Problem to solve: The records below are made of lines; count those holding the word "我们将在第" and give the number only.

Provided material:
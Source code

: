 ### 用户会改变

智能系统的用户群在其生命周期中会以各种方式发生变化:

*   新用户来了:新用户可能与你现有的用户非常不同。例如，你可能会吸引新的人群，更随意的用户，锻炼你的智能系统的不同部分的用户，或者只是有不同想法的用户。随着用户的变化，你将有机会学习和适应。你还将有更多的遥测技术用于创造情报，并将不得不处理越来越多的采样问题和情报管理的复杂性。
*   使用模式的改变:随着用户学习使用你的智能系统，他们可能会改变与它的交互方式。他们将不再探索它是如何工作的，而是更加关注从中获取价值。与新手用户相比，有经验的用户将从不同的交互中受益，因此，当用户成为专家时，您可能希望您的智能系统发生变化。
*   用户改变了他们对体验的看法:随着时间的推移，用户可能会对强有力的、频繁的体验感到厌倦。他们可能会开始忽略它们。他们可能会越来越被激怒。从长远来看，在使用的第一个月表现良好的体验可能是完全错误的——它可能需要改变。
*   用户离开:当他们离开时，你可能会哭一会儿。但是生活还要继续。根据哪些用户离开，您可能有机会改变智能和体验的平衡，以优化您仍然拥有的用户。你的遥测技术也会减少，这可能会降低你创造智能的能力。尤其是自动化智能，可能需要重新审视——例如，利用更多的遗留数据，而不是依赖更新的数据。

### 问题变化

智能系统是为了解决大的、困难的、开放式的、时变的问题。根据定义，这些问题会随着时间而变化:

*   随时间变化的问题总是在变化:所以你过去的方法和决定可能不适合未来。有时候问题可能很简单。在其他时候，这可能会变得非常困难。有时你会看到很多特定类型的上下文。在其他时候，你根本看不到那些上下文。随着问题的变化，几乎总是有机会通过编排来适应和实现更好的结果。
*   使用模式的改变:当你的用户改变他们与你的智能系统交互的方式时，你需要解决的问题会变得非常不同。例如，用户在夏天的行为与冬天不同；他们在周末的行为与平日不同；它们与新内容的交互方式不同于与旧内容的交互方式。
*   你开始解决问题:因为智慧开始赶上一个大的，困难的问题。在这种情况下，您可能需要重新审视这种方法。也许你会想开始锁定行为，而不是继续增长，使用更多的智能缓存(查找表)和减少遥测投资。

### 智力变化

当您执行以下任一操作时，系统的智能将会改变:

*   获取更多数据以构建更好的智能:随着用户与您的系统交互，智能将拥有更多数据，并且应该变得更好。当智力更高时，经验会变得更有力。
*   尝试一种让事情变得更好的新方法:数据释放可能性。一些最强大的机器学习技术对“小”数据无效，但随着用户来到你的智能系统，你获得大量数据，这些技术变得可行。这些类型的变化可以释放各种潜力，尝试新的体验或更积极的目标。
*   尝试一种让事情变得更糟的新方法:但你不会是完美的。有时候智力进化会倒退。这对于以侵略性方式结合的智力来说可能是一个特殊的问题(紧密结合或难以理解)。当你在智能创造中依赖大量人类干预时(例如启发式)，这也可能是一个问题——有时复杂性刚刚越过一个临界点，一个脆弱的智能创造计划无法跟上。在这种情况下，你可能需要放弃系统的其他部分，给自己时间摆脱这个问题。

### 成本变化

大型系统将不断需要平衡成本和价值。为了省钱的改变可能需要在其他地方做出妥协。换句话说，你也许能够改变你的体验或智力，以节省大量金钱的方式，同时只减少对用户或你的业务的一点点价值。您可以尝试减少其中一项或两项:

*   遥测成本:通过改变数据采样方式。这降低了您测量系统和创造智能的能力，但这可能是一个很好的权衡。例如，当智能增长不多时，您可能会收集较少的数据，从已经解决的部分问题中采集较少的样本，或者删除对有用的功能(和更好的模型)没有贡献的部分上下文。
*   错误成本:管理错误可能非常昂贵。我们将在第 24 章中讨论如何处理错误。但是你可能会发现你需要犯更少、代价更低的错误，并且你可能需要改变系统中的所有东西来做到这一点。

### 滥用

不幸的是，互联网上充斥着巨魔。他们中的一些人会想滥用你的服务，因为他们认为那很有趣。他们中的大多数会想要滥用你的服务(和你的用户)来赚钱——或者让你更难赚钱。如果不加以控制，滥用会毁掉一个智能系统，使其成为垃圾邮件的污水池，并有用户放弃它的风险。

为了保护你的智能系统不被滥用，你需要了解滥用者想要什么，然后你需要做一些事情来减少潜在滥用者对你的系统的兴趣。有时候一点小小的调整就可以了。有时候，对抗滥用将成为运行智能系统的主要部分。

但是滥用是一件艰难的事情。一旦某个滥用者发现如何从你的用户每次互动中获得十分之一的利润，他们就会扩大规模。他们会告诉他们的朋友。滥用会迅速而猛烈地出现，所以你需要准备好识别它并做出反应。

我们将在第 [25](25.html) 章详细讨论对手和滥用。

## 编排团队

Result of this exercise: 2